Intervention de François Ruffin

Séance en hémicycle du jeudi 1er février 2018 à 9h30
Reconnaissance comme maladies professionnelles des pathologies psychiques résultant de l'épuisement professionnel — Présentation

Photo issue du site de l'Assemblée nationale ou de WikipediaFrançois Ruffin, rapporteur de la commission des affaires sociales :

Dans Le Jour d'avant, le dernier roman de Sorj Chalandon, un agriculteur tente de dissuader son fils Joseph d'entrer à la mine. Il lui promet la silicose, le charbon dans les poumons, ajoutant : « Et tu sais quoi, Jojo ? Personne ne la reconnaîtra, ta maladie. À la visite médicale, devine ce que les médecins conseillent aux mineurs qui toussent ? D'arrêter de fumer. Ils trafiquent leur bilan de santé. Et si le gars meurt, il faut prouver que c'était la silicose. Il faut le déterrer. Il faut l'autopsier. Il faut l'emmerder une dernière fois pour que ses poumons dégueulent la vérité. Tout ça pour que les Houillères acceptent de payer trois francs de pension à sa veuve. »

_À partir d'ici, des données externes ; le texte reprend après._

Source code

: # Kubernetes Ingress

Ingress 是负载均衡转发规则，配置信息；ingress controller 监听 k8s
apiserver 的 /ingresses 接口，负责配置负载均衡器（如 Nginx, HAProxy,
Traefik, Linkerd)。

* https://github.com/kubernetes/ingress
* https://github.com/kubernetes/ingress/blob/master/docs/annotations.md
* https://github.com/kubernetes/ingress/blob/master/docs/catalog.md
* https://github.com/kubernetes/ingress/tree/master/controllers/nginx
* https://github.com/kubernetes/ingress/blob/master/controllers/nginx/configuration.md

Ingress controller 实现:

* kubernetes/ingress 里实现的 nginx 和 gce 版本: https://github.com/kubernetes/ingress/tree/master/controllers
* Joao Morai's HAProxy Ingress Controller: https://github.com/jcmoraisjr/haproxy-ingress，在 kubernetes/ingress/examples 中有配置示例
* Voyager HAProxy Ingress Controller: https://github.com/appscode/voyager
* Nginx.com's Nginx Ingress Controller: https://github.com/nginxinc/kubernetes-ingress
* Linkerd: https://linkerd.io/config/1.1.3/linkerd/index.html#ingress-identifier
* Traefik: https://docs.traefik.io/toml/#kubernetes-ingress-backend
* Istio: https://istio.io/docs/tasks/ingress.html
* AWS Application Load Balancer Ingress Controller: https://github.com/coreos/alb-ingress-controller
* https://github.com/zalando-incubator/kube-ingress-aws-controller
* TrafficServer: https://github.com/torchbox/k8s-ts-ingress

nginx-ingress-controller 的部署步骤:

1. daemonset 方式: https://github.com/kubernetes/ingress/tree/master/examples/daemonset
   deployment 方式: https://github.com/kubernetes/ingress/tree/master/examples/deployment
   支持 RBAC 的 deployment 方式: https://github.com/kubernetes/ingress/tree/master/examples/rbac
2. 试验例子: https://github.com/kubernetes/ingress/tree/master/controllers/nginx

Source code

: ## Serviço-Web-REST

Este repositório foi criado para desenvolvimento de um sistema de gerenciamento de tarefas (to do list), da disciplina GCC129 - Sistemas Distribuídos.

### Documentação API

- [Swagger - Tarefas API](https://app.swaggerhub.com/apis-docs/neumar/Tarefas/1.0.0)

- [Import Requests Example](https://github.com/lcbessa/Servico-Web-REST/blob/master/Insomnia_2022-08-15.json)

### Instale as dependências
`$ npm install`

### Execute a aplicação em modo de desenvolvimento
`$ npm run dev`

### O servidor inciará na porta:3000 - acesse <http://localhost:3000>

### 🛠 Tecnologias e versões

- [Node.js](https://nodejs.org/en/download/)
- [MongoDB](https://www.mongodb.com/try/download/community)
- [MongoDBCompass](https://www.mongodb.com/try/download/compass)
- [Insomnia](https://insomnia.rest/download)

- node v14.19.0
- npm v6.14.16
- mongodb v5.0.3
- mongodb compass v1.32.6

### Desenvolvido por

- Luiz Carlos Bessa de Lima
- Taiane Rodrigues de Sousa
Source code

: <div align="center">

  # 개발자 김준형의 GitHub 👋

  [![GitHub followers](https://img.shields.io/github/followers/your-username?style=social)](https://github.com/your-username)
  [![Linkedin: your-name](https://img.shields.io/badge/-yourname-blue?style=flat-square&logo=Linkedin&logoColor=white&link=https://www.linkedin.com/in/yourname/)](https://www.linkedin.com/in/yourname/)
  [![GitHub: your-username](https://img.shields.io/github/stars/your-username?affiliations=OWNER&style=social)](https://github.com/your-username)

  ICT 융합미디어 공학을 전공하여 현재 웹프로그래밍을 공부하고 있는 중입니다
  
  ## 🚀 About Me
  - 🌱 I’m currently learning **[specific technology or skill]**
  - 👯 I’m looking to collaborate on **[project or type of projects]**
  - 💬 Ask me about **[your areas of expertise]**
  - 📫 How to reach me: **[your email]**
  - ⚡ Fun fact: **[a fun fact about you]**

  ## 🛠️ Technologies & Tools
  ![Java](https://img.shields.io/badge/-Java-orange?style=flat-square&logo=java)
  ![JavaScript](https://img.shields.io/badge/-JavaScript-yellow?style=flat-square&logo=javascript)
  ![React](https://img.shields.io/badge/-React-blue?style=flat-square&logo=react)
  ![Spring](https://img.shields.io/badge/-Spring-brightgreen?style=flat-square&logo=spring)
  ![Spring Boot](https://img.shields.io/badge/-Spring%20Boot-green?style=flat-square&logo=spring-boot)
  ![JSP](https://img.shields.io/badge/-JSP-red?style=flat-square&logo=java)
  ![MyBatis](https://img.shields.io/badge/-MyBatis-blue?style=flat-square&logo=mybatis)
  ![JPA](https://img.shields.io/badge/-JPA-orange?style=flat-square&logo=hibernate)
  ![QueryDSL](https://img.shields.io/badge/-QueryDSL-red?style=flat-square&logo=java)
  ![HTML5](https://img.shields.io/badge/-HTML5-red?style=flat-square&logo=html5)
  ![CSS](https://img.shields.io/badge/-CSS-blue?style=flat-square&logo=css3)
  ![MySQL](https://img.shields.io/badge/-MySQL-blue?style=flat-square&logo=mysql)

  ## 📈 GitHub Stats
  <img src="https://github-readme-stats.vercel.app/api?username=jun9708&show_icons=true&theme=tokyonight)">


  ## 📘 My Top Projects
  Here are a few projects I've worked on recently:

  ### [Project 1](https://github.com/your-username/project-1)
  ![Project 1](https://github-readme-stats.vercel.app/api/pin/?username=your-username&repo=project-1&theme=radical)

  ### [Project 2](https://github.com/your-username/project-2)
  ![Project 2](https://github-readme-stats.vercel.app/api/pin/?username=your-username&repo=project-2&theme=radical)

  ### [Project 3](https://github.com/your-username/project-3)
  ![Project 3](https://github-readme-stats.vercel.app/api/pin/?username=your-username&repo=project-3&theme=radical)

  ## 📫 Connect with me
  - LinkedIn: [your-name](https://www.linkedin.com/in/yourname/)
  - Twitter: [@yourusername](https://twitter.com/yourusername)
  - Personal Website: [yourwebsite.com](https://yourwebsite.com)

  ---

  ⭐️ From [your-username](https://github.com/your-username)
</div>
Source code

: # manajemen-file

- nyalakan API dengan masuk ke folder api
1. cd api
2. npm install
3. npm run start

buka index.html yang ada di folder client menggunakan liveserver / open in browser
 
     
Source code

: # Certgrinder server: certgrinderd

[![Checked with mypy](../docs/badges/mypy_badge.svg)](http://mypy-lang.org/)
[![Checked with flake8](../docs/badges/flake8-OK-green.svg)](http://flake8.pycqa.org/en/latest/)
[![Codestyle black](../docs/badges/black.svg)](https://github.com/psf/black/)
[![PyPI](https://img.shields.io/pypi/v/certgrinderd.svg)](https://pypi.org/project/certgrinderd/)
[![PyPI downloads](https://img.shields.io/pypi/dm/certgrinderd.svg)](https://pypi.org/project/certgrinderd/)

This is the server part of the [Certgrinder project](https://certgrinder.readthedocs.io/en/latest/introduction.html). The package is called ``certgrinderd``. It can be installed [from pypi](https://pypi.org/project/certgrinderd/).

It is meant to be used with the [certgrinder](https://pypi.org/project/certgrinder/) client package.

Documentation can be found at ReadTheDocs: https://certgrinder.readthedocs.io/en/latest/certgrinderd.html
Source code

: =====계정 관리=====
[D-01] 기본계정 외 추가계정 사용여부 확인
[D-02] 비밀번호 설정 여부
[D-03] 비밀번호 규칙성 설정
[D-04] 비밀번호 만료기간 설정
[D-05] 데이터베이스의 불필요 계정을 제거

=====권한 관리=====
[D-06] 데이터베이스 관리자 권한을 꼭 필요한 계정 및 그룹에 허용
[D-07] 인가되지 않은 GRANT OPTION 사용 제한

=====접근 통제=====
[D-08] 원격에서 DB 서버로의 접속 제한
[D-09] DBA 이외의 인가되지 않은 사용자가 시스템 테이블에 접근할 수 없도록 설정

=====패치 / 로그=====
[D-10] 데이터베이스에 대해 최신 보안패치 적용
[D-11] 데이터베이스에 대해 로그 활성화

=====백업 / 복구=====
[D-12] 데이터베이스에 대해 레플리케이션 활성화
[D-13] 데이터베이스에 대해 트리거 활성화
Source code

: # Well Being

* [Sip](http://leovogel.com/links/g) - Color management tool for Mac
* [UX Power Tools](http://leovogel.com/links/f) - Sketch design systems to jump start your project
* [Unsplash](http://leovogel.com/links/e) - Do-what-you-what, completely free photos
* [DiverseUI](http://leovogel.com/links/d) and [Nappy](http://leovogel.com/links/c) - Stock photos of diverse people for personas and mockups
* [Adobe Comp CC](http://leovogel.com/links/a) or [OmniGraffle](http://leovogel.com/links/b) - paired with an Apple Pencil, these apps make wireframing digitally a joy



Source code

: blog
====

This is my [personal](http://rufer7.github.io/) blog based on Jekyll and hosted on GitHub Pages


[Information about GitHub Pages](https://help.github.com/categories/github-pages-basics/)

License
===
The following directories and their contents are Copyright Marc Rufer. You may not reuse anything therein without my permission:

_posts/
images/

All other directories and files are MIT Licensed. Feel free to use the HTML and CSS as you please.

On en est là, aujourd'hui, pour les troubles psychiques ; on en est là pour les silicosés du cerveau.

Joseph, aujourd'hui, c'est David, un copain du foot, qui s'est retrouvé chez moi un jour, complètement défait, abattu, après dix-huit ans de carrière à la direction d'un magasin Lidl. « Jamais je n'aurais pensé tomber aussi bas, au point de devoir consulter des psychiatres, des psychologues » me dit-il, et il conclut : « ce que je n'ai toujours pas compris, c'est cette difficulté à faire reconnaître ma maladie comme maladie professionnelle, pour que ce soit Lidl qui paye. Tous les médecins, et même mon avocate, m'ont dit : « Ne vous lancez pas là-dedans, c'est « hors tableau ». Aujourd'hui, se faire reconnaître en maladie professionnelle, c'est quasiment mission impossible. »

C'est ce qu'ont confirmé tous les syndicalistes, tous les avocats en droit du travail que nous avons auditionnés, en évoquant un véritable « parcours du combattant », une « impasse », un « dédale ».

C'est ce que confirment également les statistiques. Le dernier rapport de la Caisse nationale d'assurance maladie, qui vient de paraître, est consacré aux affections psychiques liées au travail. On s'y félicite que le nombre de cas reconnus ait été multiplié par sept en cinq ans. Soit, mais pour parvenir à combien ? 596. Or, de combien de troubles mentaux liés au travail parlons-nous ? « Quelques centaines de milliers de cas par an ». Voilà l'ordre de grandeur.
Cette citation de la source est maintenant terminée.